Task prompt: Every line from the one holding "microkernel implementation on" through the one holding "We introduce a" in the data below must be returned exactly, both ends included, with pictures left out and nothing else added.

Records supplied:
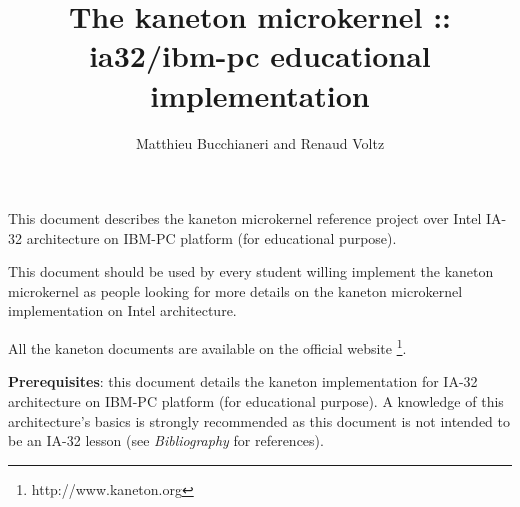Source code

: %
%
%
%
%
%

%
%

\def\path{../../..}

%
%



%
%

\rhead{}

%
%

\title{The kaneton microkernel :: ia32/ibm-pc educational implementation
       \logos}

%
%

\author{\small{Matthieu Bucchianeri} and
        \small{Renaud Voltz}}

%
%



%
%

\maketitle

%
%

This document describes the kaneton microkernel reference project over
Intel IA-32 architecture on IBM-PC platform (for educational purpose).

This document should be used by every student willing implement the
kaneton microkernel as people looking for more details on the kaneton
microkernel implementation on Intel architecture.

All the kaneton documents are available on
the official website
  \footnote{http://www.kaneton.org}.

\textbf{Prerequisites}: this document details the kaneton implementation
for IA-32 architecture on IBM-PC platform (for educational purpose). A
knowledge of this architecture's basics is strongly recommended as
this document is not intended to be an IA-32 lesson (see
\textit{Bibliography} for references).

%
%

\toc

%
%













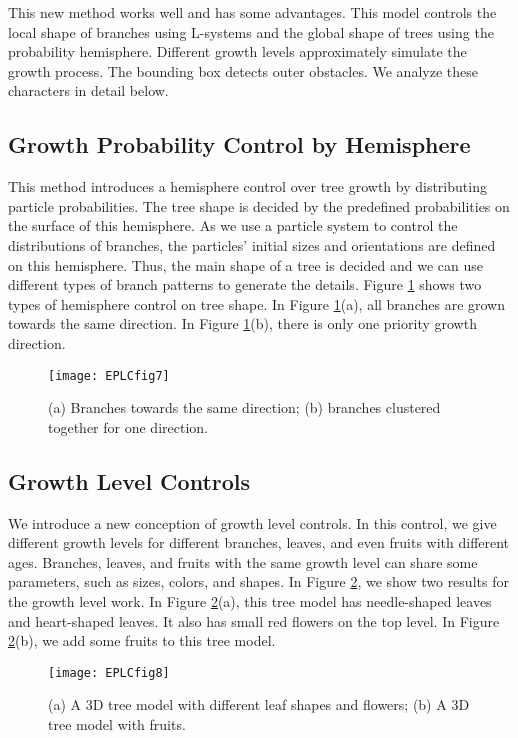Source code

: This new method works well and has some advantages. This model controls the local shape of branches using L-systems and the global shape of trees using the probability hemisphere. Different growth levels approximately simulate the growth process. The bounding box detects outer obstacles. We analyze these characters in detail below. 

\subsection{Growth Probability Control by Hemisphere}

This method introduces a hemisphere control over tree growth by distributing particle probabilities. The tree shape is decided by the predefined probabilities on the surface of this hemisphere. As we use a particle system to control the distributions of branches, the particles' initial sizes and orientations are defined on this hemisphere. Thus, the main shape of a tree is decided and we can use different types of branch patterns to generate the details.
Figure \ref{fig:EPLCfig7} shows two types of hemisphere control on tree shape. In Figure \ref{fig:EPLCfig7}(a), all branches are grown towards the same direction. In Figure \ref{fig:EPLCfig7}(b), there is only one priority growth direction.

\begin{figure}[!t]
\centering
\texttt{[image: EPLCfig7]}
\caption[Branch directions. ]{(a) Branches towards the same direction; (b) branches clustered together for one direction.}
\label{fig:EPLCfig7}
\end{figure}

\subsection{Growth Level Controls}

We introduce a new conception of growth level controls. In this control, we give different growth levels for different branches, leaves, and even fruits with different ages. Branches, leaves, and fruits with the same growth level can share some parameters, such as sizes, colors, and shapes.
In Figure \ref{fig:EPLCfig8}, we show two results for the growth level work. In Figure \ref{fig:EPLCfig8}(a), this tree model has needle-shaped leaves and heart-shaped leaves. It also has small red flowers on the top level. In Figure \ref{fig:EPLCfig8}(b), we add some fruits to this tree model.

\begin{figure}[!t]
\centering
\texttt{[image: EPLCfig8]}
\caption[3D tree models.]{(a) A 3D tree model with different leaf shapes and flowers; (b) A 3D tree model with fruits.}
\label{fig:EPLCfig8}
\end{figure}

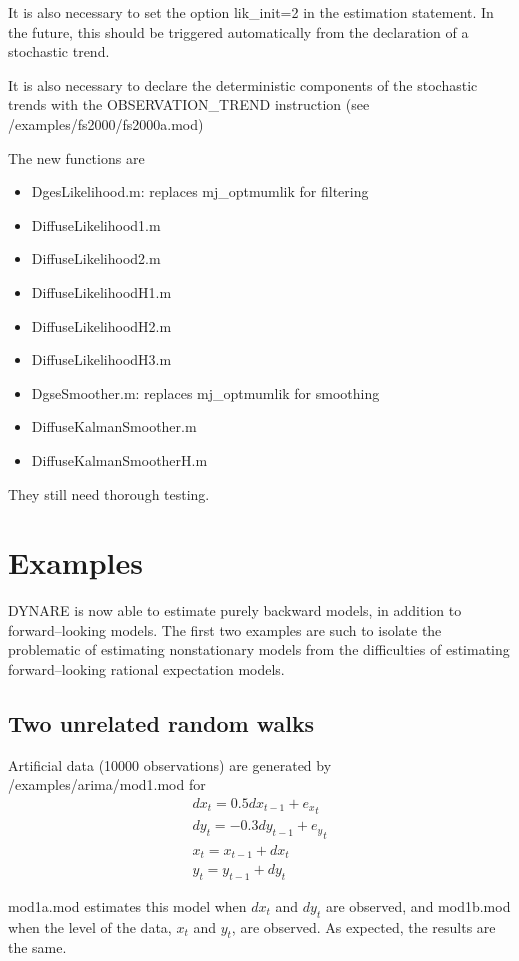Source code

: \documentclass{article}
\begin{document}
It is also necessary to set the option lik\_init=2 in the estimation statement.
In the future, this should be triggered automatically from the declaration of a stochastic trend.

It is also necessary to declare the deterministic components of the stochastic trends with the OBSERVATION\_TREND instruction (see /examples/fs2000/fs2000a.mod)

The new functions are
\begin{itemize}
\item DgesLikelihood.m: replaces mj\_optmumlik for filtering
\item DiffuseLikelihood1.m
\item DiffuseLikelihood2.m
\item DiffuseLikelihoodH1.m
\item DiffuseLikelihoodH2.m
\item DiffuseLikelihoodH3.m
\item DgseSmoother.m: replaces mj\_optmumlik for smoothing
\item DiffuseKalmanSmoother.m
\item DiffuseKalmanSmootherH.m
\end{itemize}
They still need thorough testing.

\section{Examples}

DYNARE is now able to estimate purely backward models, in addition to forward--looking models. The first two examples are such to isolate the problematic of estimating nonstationary models from the difficulties of estimating forward--looking rational expectation models.

\subsection{Two unrelated random walks}
Artificial data (10000 observations) are generated by /examples/arima/mod1.mod for
\begin{eqnarray*}
  dx_t = 0.5dx_{t-1}+{e_x}_t\\
  dy_t = -0.3dy_{t-1}+{e_y}_t\\
  x_t = x_{t-1}+dx_t\\
  y_t = y_{t-1}+dy_t
\end{eqnarray*}

mod1a.mod estimates this model when $dx_t$ and $dy_t$ are observed, and
mod1b.mod when the level of the data, $x_t$ and $y_t$, are observed. As expected, the results are the same.
\end{document}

Result for this task:
microkernel implementation on Intel architecture.

All the kaneton documents are available on
the official website
  \footnote{http://www.kaneton.org}.

\textbf{Prerequisites}: this document details the kaneton implementation
for IA-32 architecture on IBM-PC platform (for educational purpose). A
knowledge of this architecture's basics is strongly recommended as
this document is not intended to be an IA-32 lesson (see
\textit{Bibliography} for references).

%
%

\toc

%
%













Source code

: This new method works well and has some advantages. This model controls the local shape of branches using L-systems and the global shape of trees using the probability hemisphere. Different growth levels approximately simulate the growth process. The bounding box detects outer obstacles. We analyze these characters in detail below. 

\subsection{Growth Probability Control by Hemisphere}

This method introduces a hemisphere control over tree growth by distributing particle probabilities. The tree shape is decided by the predefined probabilities on the surface of this hemisphere. As we use a particle system to control the distributions of branches, the particles' initial sizes and orientations are defined on this hemisphere. Thus, the main shape of a tree is decided and we can use different types of branch patterns to generate the details.
Figure \ref{fig:EPLCfig7} shows two types of hemisphere control on tree shape. In Figure \ref{fig:EPLCfig7}(a), all branches are grown towards the same direction. In Figure \ref{fig:EPLCfig7}(b), there is only one priority growth direction.

\begin{figure}[!t]
\centering
\texttt{[image: EPLCfig7]}
\caption[Branch directions. ]{(a) Branches towards the same direction; (b) branches clustered together for one direction.}
\label{fig:EPLCfig7}
\end{figure}

\subsection{Growth Level Controls}

We introduce a new conception of growth level controls. In this control, we give different growth levels for different branches, leaves, and even fruits with different ages. Branches, leaves, and fruits with the same growth level can share some parameters, such as sizes, colors, and shapes.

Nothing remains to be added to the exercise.